+++ THE RECORDS

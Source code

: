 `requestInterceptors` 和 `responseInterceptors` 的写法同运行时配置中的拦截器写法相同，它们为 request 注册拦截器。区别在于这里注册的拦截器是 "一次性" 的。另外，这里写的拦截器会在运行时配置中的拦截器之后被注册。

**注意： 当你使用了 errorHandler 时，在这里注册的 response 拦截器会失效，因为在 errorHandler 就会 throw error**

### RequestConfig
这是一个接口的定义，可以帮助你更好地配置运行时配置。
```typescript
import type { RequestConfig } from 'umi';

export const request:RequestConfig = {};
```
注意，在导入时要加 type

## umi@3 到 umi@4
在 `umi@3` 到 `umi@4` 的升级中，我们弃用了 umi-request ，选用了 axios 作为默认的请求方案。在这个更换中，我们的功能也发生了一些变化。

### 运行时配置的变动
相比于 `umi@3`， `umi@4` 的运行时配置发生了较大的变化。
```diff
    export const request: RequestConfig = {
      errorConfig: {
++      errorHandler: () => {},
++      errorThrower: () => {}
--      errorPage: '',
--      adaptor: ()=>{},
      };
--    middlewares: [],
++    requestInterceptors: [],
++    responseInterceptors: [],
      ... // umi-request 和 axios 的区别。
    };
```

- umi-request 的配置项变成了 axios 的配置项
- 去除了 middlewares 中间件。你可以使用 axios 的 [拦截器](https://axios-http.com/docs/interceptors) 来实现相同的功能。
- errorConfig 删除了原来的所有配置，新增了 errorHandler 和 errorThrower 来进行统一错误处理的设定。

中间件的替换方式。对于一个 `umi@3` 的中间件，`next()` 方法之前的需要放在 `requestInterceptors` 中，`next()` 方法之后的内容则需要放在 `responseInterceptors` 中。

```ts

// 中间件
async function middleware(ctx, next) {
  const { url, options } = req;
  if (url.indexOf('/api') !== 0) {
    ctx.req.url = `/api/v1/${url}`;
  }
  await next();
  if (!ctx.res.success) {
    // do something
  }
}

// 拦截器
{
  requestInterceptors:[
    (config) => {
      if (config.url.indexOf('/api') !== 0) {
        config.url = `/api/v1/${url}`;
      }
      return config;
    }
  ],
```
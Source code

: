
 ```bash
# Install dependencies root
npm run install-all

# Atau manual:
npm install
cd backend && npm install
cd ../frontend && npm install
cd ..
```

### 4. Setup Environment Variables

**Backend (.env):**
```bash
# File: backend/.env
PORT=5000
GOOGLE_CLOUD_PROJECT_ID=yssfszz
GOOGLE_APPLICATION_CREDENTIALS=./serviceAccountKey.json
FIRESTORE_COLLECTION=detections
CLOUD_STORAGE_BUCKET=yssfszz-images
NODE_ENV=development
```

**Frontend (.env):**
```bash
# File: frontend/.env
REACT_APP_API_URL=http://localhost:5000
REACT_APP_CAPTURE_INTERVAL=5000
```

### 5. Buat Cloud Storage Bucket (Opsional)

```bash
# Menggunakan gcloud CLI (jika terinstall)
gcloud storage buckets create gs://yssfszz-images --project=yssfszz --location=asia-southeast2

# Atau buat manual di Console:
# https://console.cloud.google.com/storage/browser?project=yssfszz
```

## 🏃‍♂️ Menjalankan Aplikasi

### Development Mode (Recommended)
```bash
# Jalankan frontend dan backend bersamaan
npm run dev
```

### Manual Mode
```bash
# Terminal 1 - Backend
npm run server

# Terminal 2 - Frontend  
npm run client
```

++++++

- WORK ORDER
Each record above needs to be set down again, word for word.

- ANSWER BOX
Source code

: `requestInterceptors` 和 `responseInterceptors` 的写法同运行时配置中的拦截器写法相同，它们为 request 注册拦截器。区别在于这里注册的拦截器是 "一次性" 的。另外，这里写的拦截器会在运行时配置中的拦截器之后被注册。

**注意： 当你使用了 errorHandler 时，在这里注册的 response 拦截器会失效，因为在 errorHandler 就会 throw error**

### RequestConfig
这是一个接口的定义，可以帮助你更好地配置运行时配置。
```typescript
import type { RequestConfig } from 'umi';

export const request:RequestConfig = {};
```
注意，在导入时要加 type

## umi@3 到 umi@4
在 `umi@3` 到 `umi@4` 的升级中，我们弃用了 umi-request ，选用了 axios 作为默认的请求方案。在这个更换中，我们的功能也发生了一些变化。

### 运行时配置的变动
相比于 `umi@3`， `umi@4` 的运行时配置发生了较大的变化。
```diff
    export const request: RequestConfig = {
      errorConfig: {
++      errorHandler: () => {},
++      errorThrower: () => {}
--      errorPage: '',
--      adaptor: ()=>{},
      };
--    middlewares: [],
++    requestInterceptors: [],
++    responseInterceptors: [],
      ... // umi-request 和 axios 的区别。
    };
```

- umi-request 的配置项变成了 axios 的配置项
- 去除了 middlewares 中间件。你可以使用 axios 的 [拦截器](https://axios-http.com/docs/interceptors) 来实现相同的功能。
- errorConfig 删除了原来的所有配置，新增了 errorHandler 和 errorThrower 来进行统一错误处理的设定。

中间件的替换方式。对于一个 `umi@3` 的中间件，`next()` 方法之前的需要放在 `requestInterceptors` 中，`next()` 方法之后的内容则需要放在 `responseInterceptors` 中。

```ts

// 中间件
async function middleware(ctx, next) {
  const { url, options } = req;
  if (url.indexOf('/api') !== 0) {
    ctx.req.url = `/api/v1/${url}`;
  }
  await next();
  if (!ctx.res.success) {
    // do something
  }
}

// 拦截器
{
  requestInterceptors:[
    (config) => {
      if (config.url.indexOf('/api') !== 0) {
        config.url = `/api/v1/${url}`;
      }
      return config;
    }
  ],
```
Source code

:
 ```bash
# Install dependencies root
npm run install-all

# Atau manual:
npm install
cd backend && npm install
cd ../frontend && npm install
cd ..
```

### 4. Setup Environment Variables

**Backend (.env):**
```bash
# File: backend/.env
PORT=5000
GOOGLE_CLOUD_PROJECT_ID=yssfszz
GOOGLE_APPLICATION_CREDENTIALS=./serviceAccountKey.json
FIRESTORE_COLLECTION=detections
CLOUD_STORAGE_BUCKET=yssfszz-images
NODE_ENV=development
```

**Frontend (.env):**
```bash
# File: frontend/.env
REACT_APP_API_URL=http://localhost:5000
REACT_APP_CAPTURE_INTERVAL=5000
```

### 5. Buat Cloud Storage Bucket (Opsional)

```bash
# Menggunakan gcloud CLI (jika terinstall)
gcloud storage buckets create gs://yssfszz-images --project=yssfszz --location=asia-southeast2

# Atau buat manual di Console:
# https://console.cloud.google.com/storage/browser?project=yssfszz
```

## 🏃‍♂️ Menjalankan Aplikasi

### Development Mode (Recommended)
```bash
# Jalankan frontend dan backend bersamaan
npm run dev
```

### Manual Mode
```bash
# Terminal 1 - Backend
npm run server

# Terminal 2 - Frontend  
npm run client
```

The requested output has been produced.